TEMPO observations will considerably improve studies of traffic pollution, the movement of smoke and ash from forest fires and volcanoes, and the impact of fertilizer application on farms. Furthermore, TEMPO data will enable scientists to evaluate the health effects of pollutants and in the construction of neighborhood-scale air pollution maps, boosting knowledge of differences in air quality within a community. Data will be shared with partner agencies that monitor and forecast air quality, such as the EPA and the National Oceanic and Atmospheric Administration.
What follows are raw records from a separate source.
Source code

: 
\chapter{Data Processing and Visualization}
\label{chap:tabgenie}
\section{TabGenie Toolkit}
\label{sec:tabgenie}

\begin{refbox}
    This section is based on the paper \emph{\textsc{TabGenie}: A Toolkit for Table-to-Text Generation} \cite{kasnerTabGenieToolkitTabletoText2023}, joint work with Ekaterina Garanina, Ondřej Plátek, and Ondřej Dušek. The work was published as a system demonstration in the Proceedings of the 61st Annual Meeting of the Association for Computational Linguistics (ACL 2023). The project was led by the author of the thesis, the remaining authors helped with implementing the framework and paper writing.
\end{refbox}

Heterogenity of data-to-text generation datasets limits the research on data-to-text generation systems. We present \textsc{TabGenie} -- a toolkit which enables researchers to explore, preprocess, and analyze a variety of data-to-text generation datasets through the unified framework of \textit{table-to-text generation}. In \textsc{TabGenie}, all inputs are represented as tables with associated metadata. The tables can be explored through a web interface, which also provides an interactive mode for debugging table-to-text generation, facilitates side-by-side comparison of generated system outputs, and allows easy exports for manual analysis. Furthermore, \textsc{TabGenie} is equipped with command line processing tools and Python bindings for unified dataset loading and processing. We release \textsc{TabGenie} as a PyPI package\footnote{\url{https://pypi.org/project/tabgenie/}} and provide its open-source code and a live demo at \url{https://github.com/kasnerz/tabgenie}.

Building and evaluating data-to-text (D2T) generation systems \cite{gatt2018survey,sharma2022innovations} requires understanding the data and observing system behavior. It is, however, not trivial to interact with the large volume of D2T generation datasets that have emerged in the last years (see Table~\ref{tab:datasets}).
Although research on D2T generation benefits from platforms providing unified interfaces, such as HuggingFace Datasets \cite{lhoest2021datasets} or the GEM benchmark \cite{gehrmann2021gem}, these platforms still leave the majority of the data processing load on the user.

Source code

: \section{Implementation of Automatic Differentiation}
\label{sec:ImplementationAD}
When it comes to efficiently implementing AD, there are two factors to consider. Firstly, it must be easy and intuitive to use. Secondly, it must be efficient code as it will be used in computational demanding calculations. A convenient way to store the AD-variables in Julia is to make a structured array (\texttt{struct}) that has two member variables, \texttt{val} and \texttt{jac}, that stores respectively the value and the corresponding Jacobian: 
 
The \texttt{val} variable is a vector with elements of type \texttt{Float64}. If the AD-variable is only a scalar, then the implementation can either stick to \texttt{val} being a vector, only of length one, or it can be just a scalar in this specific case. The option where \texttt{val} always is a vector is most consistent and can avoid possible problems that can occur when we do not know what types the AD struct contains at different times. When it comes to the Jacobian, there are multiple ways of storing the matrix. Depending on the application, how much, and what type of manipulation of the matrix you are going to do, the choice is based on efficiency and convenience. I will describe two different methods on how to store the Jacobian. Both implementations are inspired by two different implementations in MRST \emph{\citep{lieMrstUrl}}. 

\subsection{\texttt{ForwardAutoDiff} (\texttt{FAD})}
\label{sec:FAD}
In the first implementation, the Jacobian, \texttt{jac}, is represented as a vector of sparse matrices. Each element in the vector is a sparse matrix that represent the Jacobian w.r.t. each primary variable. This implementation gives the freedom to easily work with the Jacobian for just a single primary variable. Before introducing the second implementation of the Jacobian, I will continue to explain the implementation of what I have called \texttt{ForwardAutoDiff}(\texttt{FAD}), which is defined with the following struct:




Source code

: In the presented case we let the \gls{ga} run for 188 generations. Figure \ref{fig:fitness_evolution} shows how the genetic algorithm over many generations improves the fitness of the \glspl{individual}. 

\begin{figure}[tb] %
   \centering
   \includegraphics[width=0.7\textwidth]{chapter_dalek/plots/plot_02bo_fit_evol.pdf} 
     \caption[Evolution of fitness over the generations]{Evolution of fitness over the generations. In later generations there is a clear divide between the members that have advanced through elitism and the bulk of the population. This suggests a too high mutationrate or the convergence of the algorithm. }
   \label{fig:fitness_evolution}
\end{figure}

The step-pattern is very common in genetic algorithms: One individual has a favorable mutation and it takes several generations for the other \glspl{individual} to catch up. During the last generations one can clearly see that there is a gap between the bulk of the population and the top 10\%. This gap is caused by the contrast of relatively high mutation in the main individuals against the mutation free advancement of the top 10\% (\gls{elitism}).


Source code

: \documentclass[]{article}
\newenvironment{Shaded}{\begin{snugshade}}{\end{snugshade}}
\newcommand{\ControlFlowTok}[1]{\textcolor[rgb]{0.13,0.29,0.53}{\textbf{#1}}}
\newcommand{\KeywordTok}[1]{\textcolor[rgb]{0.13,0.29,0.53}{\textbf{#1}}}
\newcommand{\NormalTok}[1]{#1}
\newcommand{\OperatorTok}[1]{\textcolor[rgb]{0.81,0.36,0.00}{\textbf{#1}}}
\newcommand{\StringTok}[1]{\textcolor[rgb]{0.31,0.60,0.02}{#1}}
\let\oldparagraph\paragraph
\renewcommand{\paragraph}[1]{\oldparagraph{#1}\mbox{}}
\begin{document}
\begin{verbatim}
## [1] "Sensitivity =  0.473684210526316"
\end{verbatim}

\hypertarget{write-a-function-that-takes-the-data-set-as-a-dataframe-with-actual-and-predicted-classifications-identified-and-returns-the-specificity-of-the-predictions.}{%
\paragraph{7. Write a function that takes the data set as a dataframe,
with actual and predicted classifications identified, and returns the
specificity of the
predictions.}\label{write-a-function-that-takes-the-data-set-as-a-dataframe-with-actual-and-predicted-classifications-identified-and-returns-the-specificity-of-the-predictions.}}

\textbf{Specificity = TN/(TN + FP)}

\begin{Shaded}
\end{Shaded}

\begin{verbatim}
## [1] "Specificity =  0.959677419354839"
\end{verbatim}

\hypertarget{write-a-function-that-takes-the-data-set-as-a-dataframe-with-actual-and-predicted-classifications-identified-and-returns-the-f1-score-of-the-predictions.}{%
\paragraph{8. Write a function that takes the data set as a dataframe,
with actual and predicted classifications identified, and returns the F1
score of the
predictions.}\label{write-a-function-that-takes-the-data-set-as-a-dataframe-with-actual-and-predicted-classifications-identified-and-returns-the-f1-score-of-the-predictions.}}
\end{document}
TEMPO, which was launched in April atop a Maxar Intelsat 40e satellite on a SpaceX Falcon 9 rocket, conducts hourly daytime scans of the lower atmosphere over North America from the Atlantic Ocean to the Pacific coast, and roughly from Mexico City to central Canada. The primary equipment is a sophisticated spectrometer that detects pollution that would otherwise be hidden inside reflected sunlight.

NASA and the Smithsonian Astrophysical Observatory (SAO) in Cambridge, Massachusetts collaborated on the science mission.

NASA’s initial pollution maps from the mission show nitrogen dioxide gas concentrations from pollution near cities and major traffic arteries in North America. TEMPO quantifies the amount of sunlight that is reflected and scattered off the Earth’s surface, clouds, and atmosphere. Sunlight is absorbed by gases in the atmosphere, and the resulting spectra are used to calculate the concentrations of many gases in the atmosphere, including nitrogen dioxide.

Six scans were performed between 11:12 a.m. and 5:27 p.m. EDT on August 2. Close-up views concentrate on the southwestern United States, from Los Angeles to Las Vegas; central and eastern Texas to New Orleans; and the Interstate 95 corridor between New York and Washington. The data were collected during TEMPO’s “first light” period, which ran from July 31 to August 2, when mission controllers opened the spectrometer to examine the Sun and Earth and begin a series of tests and solar calibrations.

“TEMPO is beginning to measure hourly daytime air pollution over greater North America,” Kelly Chance, SAO senior physicist and TEMPO principle investigator, said. “It monitors ozone, nitrogen dioxide, formaldehyde, aerosols, water vapor, and a variety of trace gases.” There are now about 50 science investigations planned based on this new data collection method.”

Ball Aerospace created the TEMPO instrument, which was incorporated with the Maxar-made Intelsat 40e satellite. NASA, Ball Aerospace, and SAO teams have been verifying and calibrating the satellite’s systems and components since launch. The equipment will start collecting hourly daytime scans in October, making it the first instrument to observe pollution over North America in this manner.

“We are excited to see the initial data from the TEMPO instrument and that the performance is as good as we could have imagined now that it is operating in space,” said Kevin Daugherty, project manager for the TEMPO instrument at NASA’s Langley Research Center in Hampton, Virginia. “We are excited to finish commissioning the instrument and then begin science research.”

TEMPO is a component of NASA’s Earth Venture Instrument program, which involves modest, focused science projects that supplement NASA’s bigger research programs. The sensor is also part of a virtual network of Northern Hemisphere air pollution monitors that includes South Korea’s Geostationary Environment Monitoring Spectrometer and the European Space Agency’s Sentinel-4 satellite.